[Exercise brief] Pull each line holding "EdgeAIOptimization" out of the entries below.
Top of Supplied entries
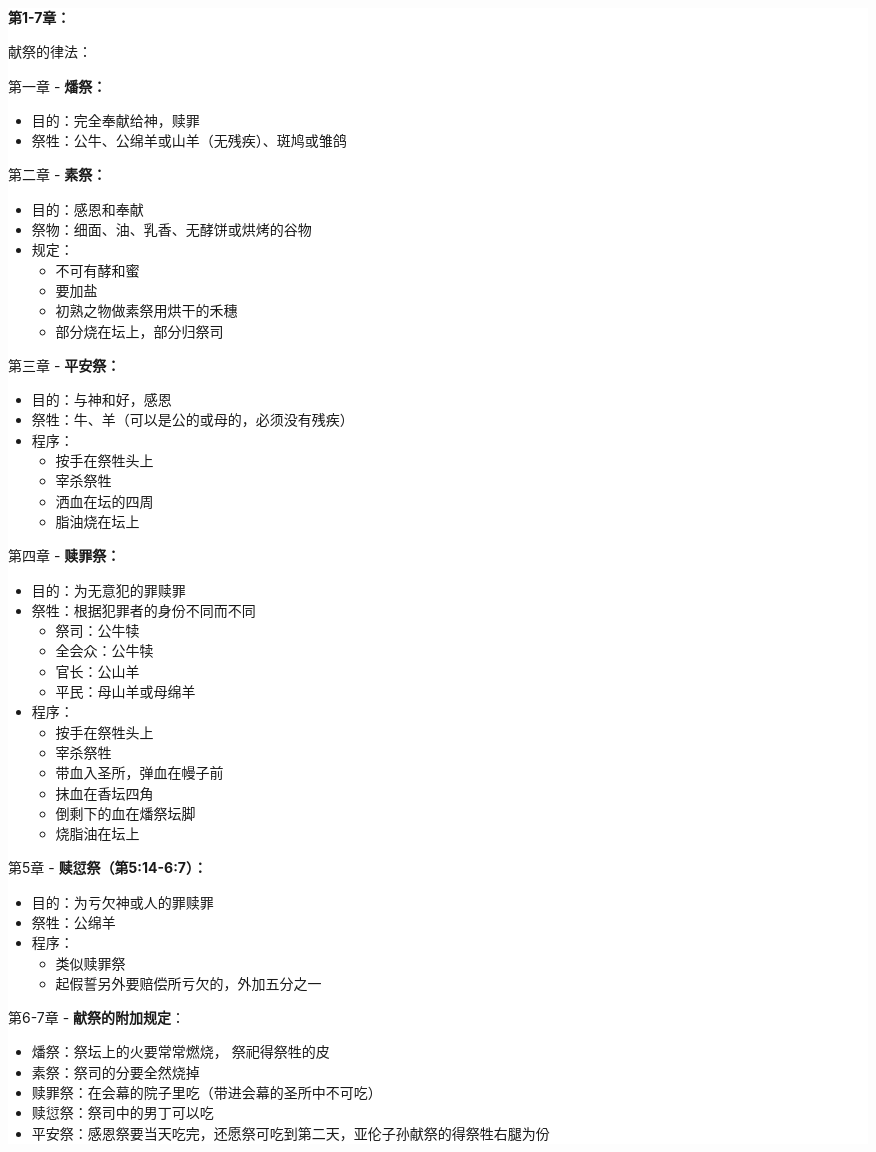 **第1-7章：**

献祭的律法：

第一章 - **燔祭：**

- 目的：完全奉献给神，赎罪
- 祭牲：公牛、公绵羊或山羊（无残疾）、斑鸠或雏鸽

第二章 - **素祭：**

- 目的：感恩和奉献
- 祭物：细面、油、乳香、无酵饼或烘烤的谷物
- 规定：
  - 不可有酵和蜜
  - 要加盐
  - 初熟之物做素祭用烘干的禾穗
  - 部分烧在坛上，部分归祭司

第三章 - **平安祭：**

- 目的：与神和好，感恩
- 祭牲：牛、羊（可以是公的或母的，必须没有残疾）
- 程序：
  - 按手在祭牲头上
  - 宰杀祭牲
  - 洒血在坛的四周
  - 脂油烧在坛上

第四章 - **赎罪祭：**

- 目的：为无意犯的罪赎罪
- 祭牲：根据犯罪者的身份不同而不同
  - 祭司：公牛犊
  - 全会众：公牛犊
  - 官长：公山羊
  - 平民：母山羊或母绵羊
- 程序：
  - 按手在祭牲头上
  - 宰杀祭牲
  - 带血入圣所，弹血在幔子前
  - 抹血在香坛四角
  - 倒剩下的血在燔祭坛脚
  - 烧脂油在坛上

第5章 - **赎愆祭（第5:14-6:7）：**

- 目的：为亏欠神或人的罪赎罪
- 祭牲：公绵羊
- 程序：
  - 类似赎罪祭
  - 起假誓另外要赔偿所亏欠的，外加五分之一

第6-7章 - **献祭的附加规定**：

- 燔祭：祭坛上的火要常常燃烧， 祭祀得祭牲的皮
- 素祭：祭司的分要全然烧掉
- 赎罪祭：在会幕的院子里吃（带进会幕的圣所中不可吃）
- 赎愆祭：祭司中的男丁可以吃
- 平安祭：感恩祭要当天吃完，还愿祭可吃到第二天，亚伦子孙献祭的得祭牲右腿为份
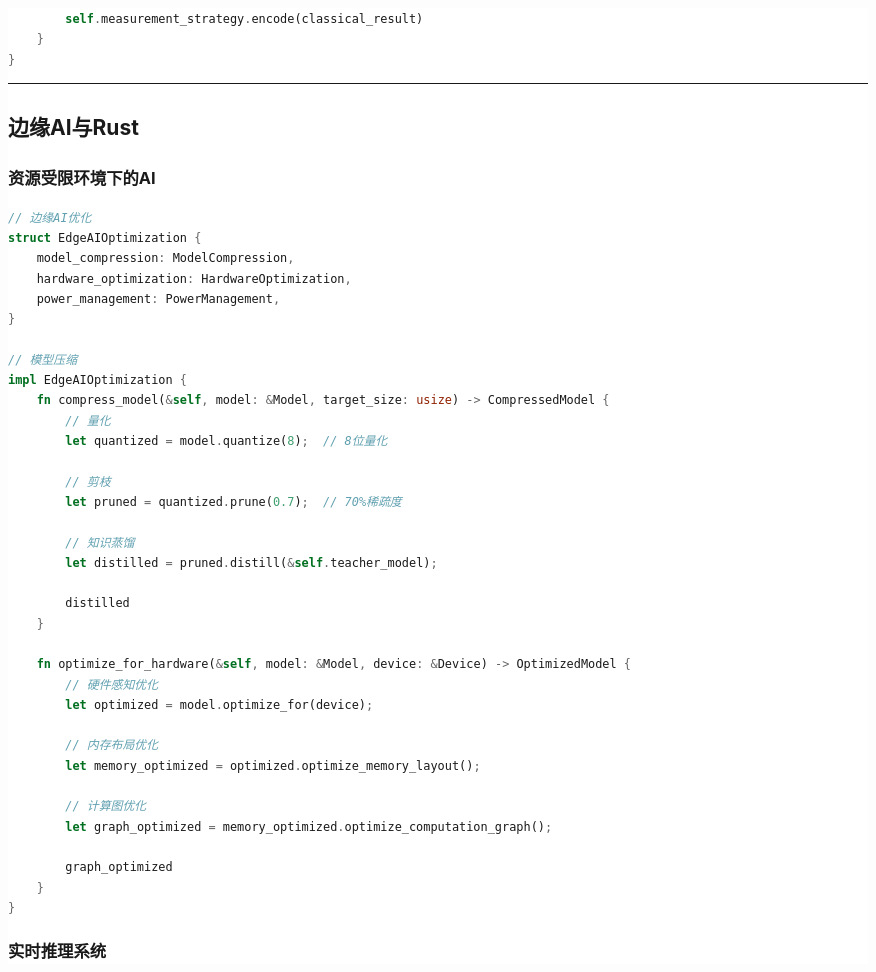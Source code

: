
 ```rust
        self.measurement_strategy.encode(classical_result)
    }
}
```

---

## 边缘AI与Rust

### 资源受限环境下的AI

```rust
// 边缘AI优化
struct EdgeAIOptimization {
    model_compression: ModelCompression,
    hardware_optimization: HardwareOptimization,
    power_management: PowerManagement,
}

// 模型压缩
impl EdgeAIOptimization {
    fn compress_model(&self, model: &Model, target_size: usize) -> CompressedModel {
        // 量化
        let quantized = model.quantize(8);  // 8位量化
        
        // 剪枝
        let pruned = quantized.prune(0.7);  // 70%稀疏度
        
        // 知识蒸馏
        let distilled = pruned.distill(&self.teacher_model);
        
        distilled
    }
    
    fn optimize_for_hardware(&self, model: &Model, device: &Device) -> OptimizedModel {
        // 硬件感知优化
        let optimized = model.optimize_for(device);
        
        // 内存布局优化
        let memory_optimized = optimized.optimize_memory_layout();
        
        // 计算图优化
        let graph_optimized = memory_optimized.optimize_computation_graph();
        
        graph_optimized
    }
}
```

### 实时推理系统
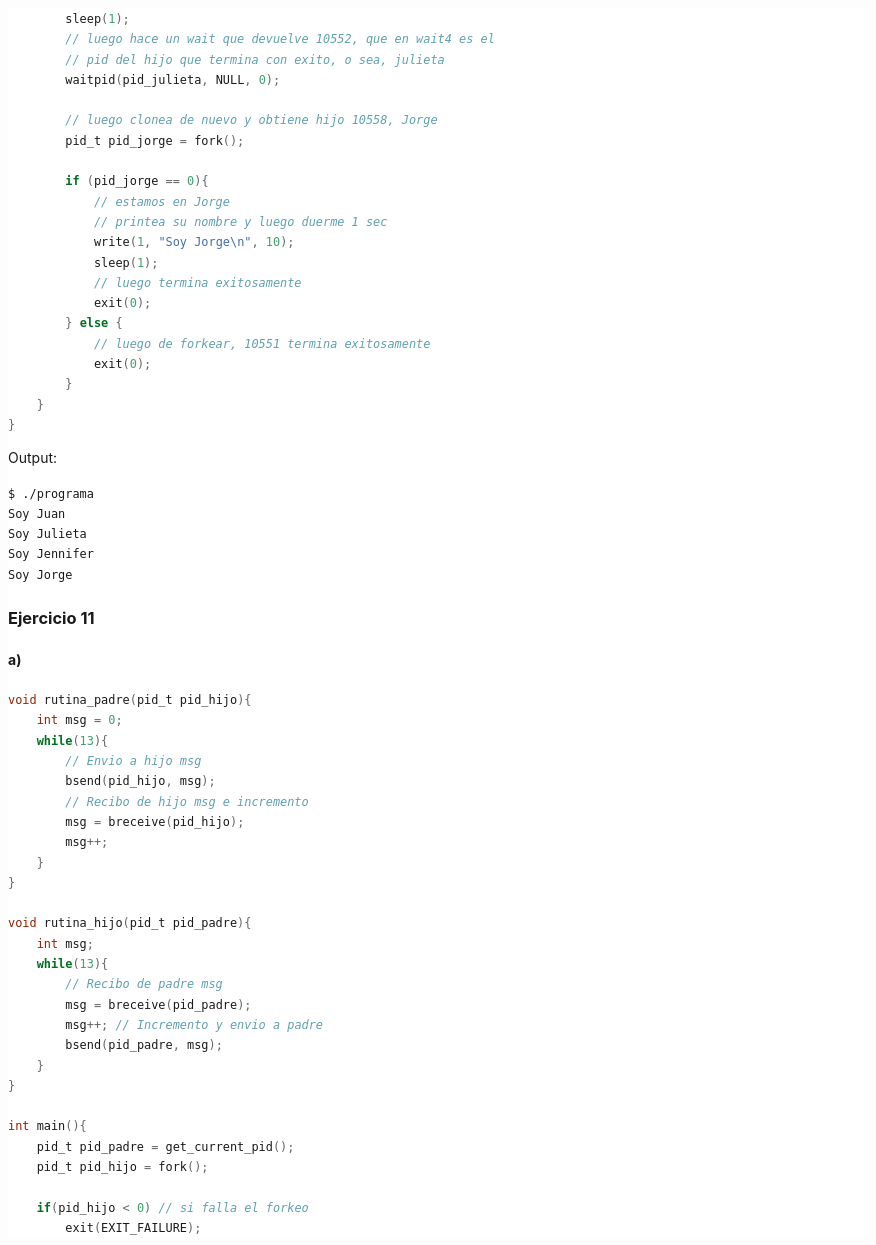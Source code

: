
 ```c
        sleep(1);
        // luego hace un wait que devuelve 10552, que en wait4 es el
        // pid del hijo que termina con exito, o sea, julieta
        waitpid(pid_julieta, NULL, 0);

        // luego clonea de nuevo y obtiene hijo 10558, Jorge
        pid_t pid_jorge = fork();

        if (pid_jorge == 0){
            // estamos en Jorge
            // printea su nombre y luego duerme 1 sec
            write(1, "Soy Jorge\n", 10);
            sleep(1);
            // luego termina exitosamente
            exit(0);
        } else {
            // luego de forkear, 10551 termina exitosamente
            exit(0);
        }
    }
}
```

Output:
```
$ ./programa 
Soy Juan
Soy Julieta
Soy Jennifer
Soy Jorge
```

### Ejercicio 11

#### a)
```c
void rutina_padre(pid_t pid_hijo){
    int msg = 0;
    while(13){
        // Envio a hijo msg
        bsend(pid_hijo, msg);
        // Recibo de hijo msg e incremento
        msg = breceive(pid_hijo);
        msg++;
    }
}

void rutina_hijo(pid_t pid_padre){
    int msg;
    while(13){
        // Recibo de padre msg
        msg = breceive(pid_padre);
        msg++; // Incremento y envio a padre
        bsend(pid_padre, msg);
    }
}

int main(){
    pid_t pid_padre = get_current_pid();
    pid_t pid_hijo = fork();

    if(pid_hijo < 0) // si falla el forkeo
        exit(EXIT_FAILURE);

```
Bottom of Supplied entries
[Written solution]
struct EdgeAIOptimization {
impl EdgeAIOptimization {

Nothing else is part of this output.